With limited funds, she worries Blue won’t return home.*
“I’ve been out of work and about to start a new job,” she said. “I looked into getting a flight to bring her home, but none of the airlines I talked to would take a pit bull.”
The shelter doesn’t have the room or funds needed to keep Blue for a long stay.*
Karen Wolfe, the executive director of the Kokomo Humane Society shelter, said she could do her part and waive part of the fees required to release the dog back to its owner. So instead of paying $120 to get the dog back from the shelter, it will be $50, she said.
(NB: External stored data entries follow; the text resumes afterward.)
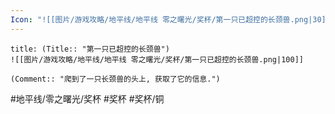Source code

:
 ```yaml
---
Icon: "![[图片/游戏攻略/地平线/地平线 零之曙光/奖杯/第一只已超控的长颈兽.png|30]]"
---
```

```ad-common-bronze-trophy
title: (Title:: "第一只已超控的长颈兽")
![[图片/游戏攻略/地平线/地平线 零之曙光/奖杯/第一只已超控的长颈兽.png|100]]

(Comment:: "爬到了一只长颈兽的头上, 获取了它的信息.")
```

#地平线/零之曙光/奖杯 #奖杯 #奖杯/铜
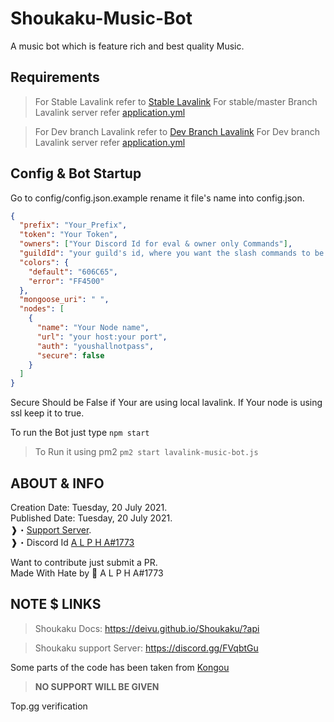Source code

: # Shoukaku-Music-Bot

A music bot which is feature rich and best quality Music.

## Requirements

> For Stable Lavalink refer to [Stable Lavalink](https://github.com/freyacodes/Lavalink/releases)
> For stable/master Branch Lavalink server refer [application.yml](https://github.com/freyacodes/Lavalink/blob/master/LavalinkServer/application.yml.example)

> For Dev branch Lavalink refer to [Dev Branch Lavalink](https://ci.fredboat.com/viewType.html?buildTypeId=Lavalink_Build&branch_Lavalink=refs%2Fheads%2Fdev&tab=buildTypeStatusDiv)
> For Dev branch Lavalink server refer [application.yml](https://github.com/freyacodes/Lavalink/blob/dev/LavalinkServer/application.yml.example)

## Config & Bot Startup

Go to config/config.json.example rename it file's name into config.json.

```json
{
  "prefix": "Your_Prefix",
  "token": "Your Token",
  "owners": ["Your Discord Id for eval & owner only Commands"],
  "guildId": "your guild's id, where you want the slash commands to be updated, when you enabled dev mode, disabling dev mode, means pushes new commands globally",
  "colors": {
    "default": "606C65",
    "error": "FF4500"
  },
  "mongoose_uri": " ",
  "nodes": [
    {
      "name": "Your Node name",
      "url": "your host:your port",
      "auth": "youshallnotpass",
      "secure": false
    }
  ]
}
```

Secure Should be False if Your are using local lavalink. If Your node is using ssl keep it to true.

To run the Bot just type `npm start`

> To Run it using pm2 `pm2 start lavalink-music-bot.js`

## ABOUT & INFO

Creation Date: Tuesday, 20 July 2021.  
Published Date: Tuesday, 20 July 2021.  
❱・[Support Server](https://discord.gg/K9BnjfEwqy).  
❱・Discord Id [A L P H A#1773](https://discord.com/users/688028837711446041)

Want to contribute just submit a PR.  
Made With Hate by 🖤 A L P H A#1773

## NOTE $ LINKS

> Shoukaku Docs: https://deivu.github.io/Shoukaku/?api

> Shoukaku support Server: https://discord.gg/FVqbtGu

Some parts of the code has been taken from [Kongou](https://github.com/Deivu/Kongou)

> **NO SUPPORT WILL BE GIVEN**

Top.gg verification 
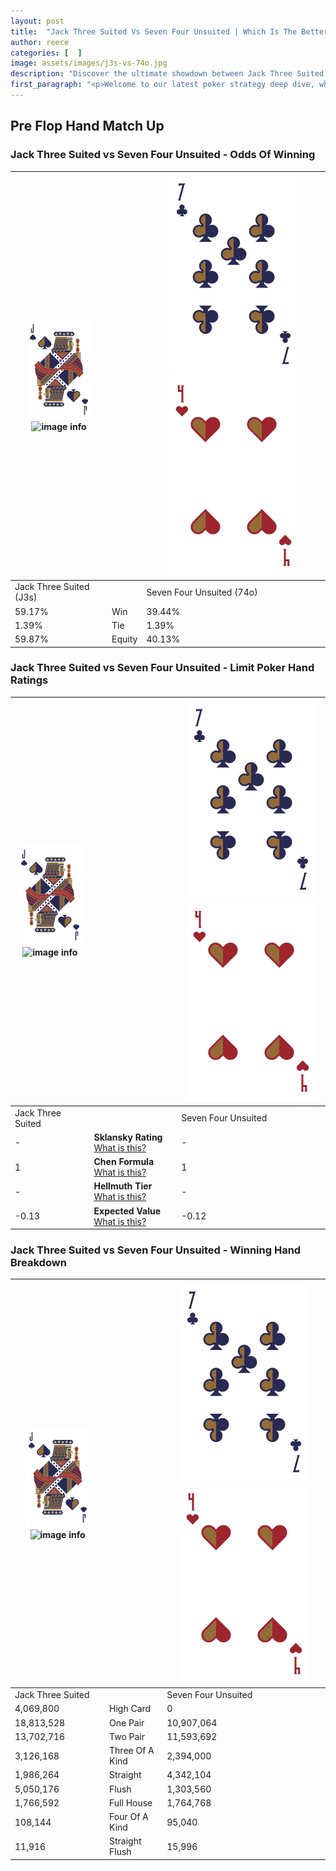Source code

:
 ```yaml
---
layout: post
title:  "Jack Three Suited Vs Seven Four Unsuited | Which Is The Better Hand In Poker? A Complete Guide"
author: reece
categories: [  ]
image: assets/images/j3s-vs-74o.jpg
description: "Discover the ultimate showdown between Jack Three Suited and Seven Four Unsuited in poker! Uncover the odds, strategies, and scenarios where one hand triumphs over the other. Get ready to up your poker game with this thrilling analysis."
first_paragraph: "<p>Welcome to our latest poker strategy deep dive, where we're pitting two distinct hands against each other in a high-stakes showdown: Jack Three Suited vs Seven Four Unsuited.</p><p>In the dynamic world of poker, every decision counts, and knowing which hand holds the upper hand is key to your success at the table.</p><p>In this article, we'll dissect these two hands, explore the scenarios where one dominates the other, and equip you with the knowledge to make strategic choices that can tip the odds in your favor.</p><p>Get ready to unravel the intriguing dynamics of these poker hands and elevate your game to new heights.</p>"
---
```




[comment]: # (sp0)

## Pre Flop Hand Match Up

<div class="table hand-ratings" markdown="1"> 



### Jack Three Suited vs Seven Four Unsuited - Odds Of Winning


    
| ![image info](assets/images/hand1/J.png) ![image info](assets/images/hand1/3s.png) |  | ![image info](assets/images/hand2/7.png) ![image info](assets/images/hand2/4o.png) |
| -------- | -------- | -------- |
| Jack Three Suited (J3s) |  | Seven Four Unsuited (74o) |
| 59.17% | Win | 39.44% |
| 1.39% | Tie | 1.39% |
| 59.87% | Equity | 40.13% |




[comment]: # (sp1)



### Jack Three Suited vs Seven Four Unsuited - Limit Poker Hand Ratings


    
| ![image info](assets/images/hand1/J.png) ![image info](assets/images/hand1/3s.png) |  | ![image info](assets/images/hand2/7.png) ![image info](assets/images/hand2/4o.png) |
| -------- | -------- | -------- |
| Jack Three Suited |  | Seven Four Unsuited |
| - | **Sklansky Rating** [What is this?](/sklansky-rating-explained) | - |
| 1 | **Chen Formula** [What is this?](/chen-formula-explained) | 1 |
| - | **Hellmuth Tier** [What is this?](/Hellmuth-tier-explained) | - |
| -0.13 | **Expected Value** [What is this?](/expected-value-explained) | -0.12 |




[comment]: # (sp2)



### Jack Three Suited vs Seven Four Unsuited - Winning Hand Breakdown


    
| ![image info](assets/images/hand1/J.png) ![image info](assets/images/hand1/3s.png) |  | ![image info](assets/images/hand2/7.png) ![image info](assets/images/hand2/4o.png) |
| -------- | -------- | -------- |
| Jack Three Suited |  | Seven Four Unsuited |
| 4,069,800 | High Card | 0 |
| 18,813,528 | One Pair | 10,907,064 |
| 13,702,716 | Two Pair | 11,593,692 |
| 3,126,168 | Three Of A Kind | 2,394,000 |
| 1,986,264 | Straight | 4,342,104 |
| 5,050,176 | Flush | 1,303,560 |
| 1,766,592 | Full House | 1,764,768 |
| 108,144 | Four Of A Kind | 95,040 |
| 11,916 | Straight Flush | 15,996 |




[comment]: # (sp3)



</div>

[comment]: # (sp4)



[comment]: # (sp5)

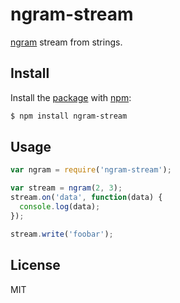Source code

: # ngram-stream

[ngram](http://en.wikipedia.org/wiki/N-gram) stream from strings.

## Install

Install the [package](http://npmjs.org/package/ngram-stream) with [npm](http://npmjs.org):

```sh
$ npm install ngram-stream
```

## Usage

```js
var ngram = require('ngram-stream');

var stream = ngram(2, 3);
stream.on('data', function(data) {
  console.log(data);
});

stream.write('foobar');
```

## License

MIT
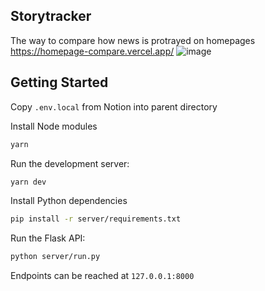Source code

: ## Storytracker
The way to compare how news is protrayed on homepages
https://homepage-compare.vercel.app/
![image](https://user-images.githubusercontent.com/62365251/219252852-22a959c8-337f-4803-bee4-3c4c23f6aecc.png)

## Getting Started

Copy `.env.local` from Notion into parent directory

Install Node modules
```bash
yarn
```

Run the development server:

```bash
yarn dev
```

Install Python dependencies
```bash
pip install -r server/requirements.txt
```

Run the Flask API:
```bash
python server/run.py
```

Endpoints can be reached at `127.0.0.1:8000`
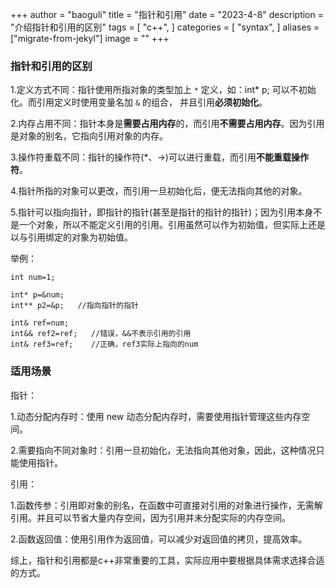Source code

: +++
author = "baoguli"
title = "指针和引用"
date = "2023-4-8"
description = "介绍指针和引用的区别"
tags = [
    "c++",
]
categories = [
    "syntax",
]
aliases = ["migrate-from-jekyl"]
image = ""
+++


### 指针和引用的区别

1.定义方式不同：指针使用所指对象的类型加上 ` * ` 定义，如：int* p; 可以不初始化。而引用定义时使用变量名加 ` & ` 的组合， 并且引用**必须初始化**。

2.内存占用不同：指针本身是**需要占用内存**的，而引用**不需要占用内存**。因为引用是对象的别名，它指向引用对象的内存。

3.操作符重载不同：指针的操作符(*、->)可以进行重载，而引用**不能重载操作符**。

4.指针所指的对象可以更改，而引用一旦初始化后，便无法指向其他的对象。

5.指针可以指向指针，即指针的指针(甚至是指针的指针的指针)；因为引用本身不是一个对象，所以不能定义引用的引用。引用虽然可以作为初始值，但实际上还是以与引用绑定的对象为初始值。

举例：

```
int num=1;

int* p=&num;
int** p2=&p;   //指向指针的指针

int& ref=num;
int&& ref2=ref;   //错误，&&不表示引用的引用
int& ref3=ref;    //正确，ref3实际上指向的num
```

### 适用场景

指针：

1.动态分配内存时：使用 new 动态分配内存时，需要使用指针管理这些内存空间。

2.需要指向不同对象时：引用一旦初始化，无法指向其他对象，因此，这种情况只能使用指针。

引用：

1.函数传参：引用即对象的别名，在函数中可直接对引用的对象进行操作，无需解引用。并且可以节省大量内存空间，因为引用并未分配实际的内存空间。

2.函数返回值：使用引用作为返回值，可以减少对返回值的拷贝，提高效率。


综上，指针和引用都是c++非常重要的工具，实际应用中要根据具体需求选择合适的方式。
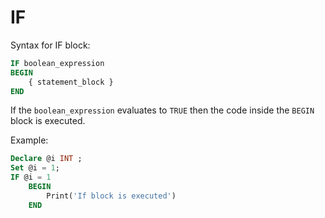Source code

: # IF

Syntax for IF block:
```SQL
IF boolean_expression   
BEGIN
    { statement_block }
END
```

If the `boolean_expression` evaluates to `TRUE` then the code inside the `BEGIN` block is executed.

Example:

```SQL
Declare @i INT ;
Set @i = 1;
IF @i = 1
	BEGIN
		Print('If block is executed')
	END
```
That’s easy, Navarro said. But finding the funds to travel to Indiana to retrieve her dog will be tougher.
“I can’t afford it,” she said. “I would have to charge everything and then somehow find the money to pay the bill when I get back.”
Shelter staff tried to find someone who was willing to drive Blue home, to no avail.
If Navarro can’t make the drive or find someone to make the 2,200-mile, 34-hour round trip to retrieve Blue, the shelter has little choice but put the dog up for adoption, Wolfe said.
Navarro said the prospect of never seeing her dog again breaks her heart.*
“It’s not like I don’t want to come there and get her,” she said. “I just can’t afford it.”
Even if Blue is able to come home, the unanswered question is how she ended up in Indiana. Navarro says Blue and Maggie were stolen from her backyard.*
Maggie also has a microchip, but no one has reported finding her.
Jackie Vore, the adoptions manager at the Kokomo Humane Society, said someone brought Blue into the shelter a few weeks ago saying the dog was a stray.
For Navarro, how her dog got to Indiana isn’t important. It’s how Blue gets home that matters now.*
7A QB ~50% complete . . .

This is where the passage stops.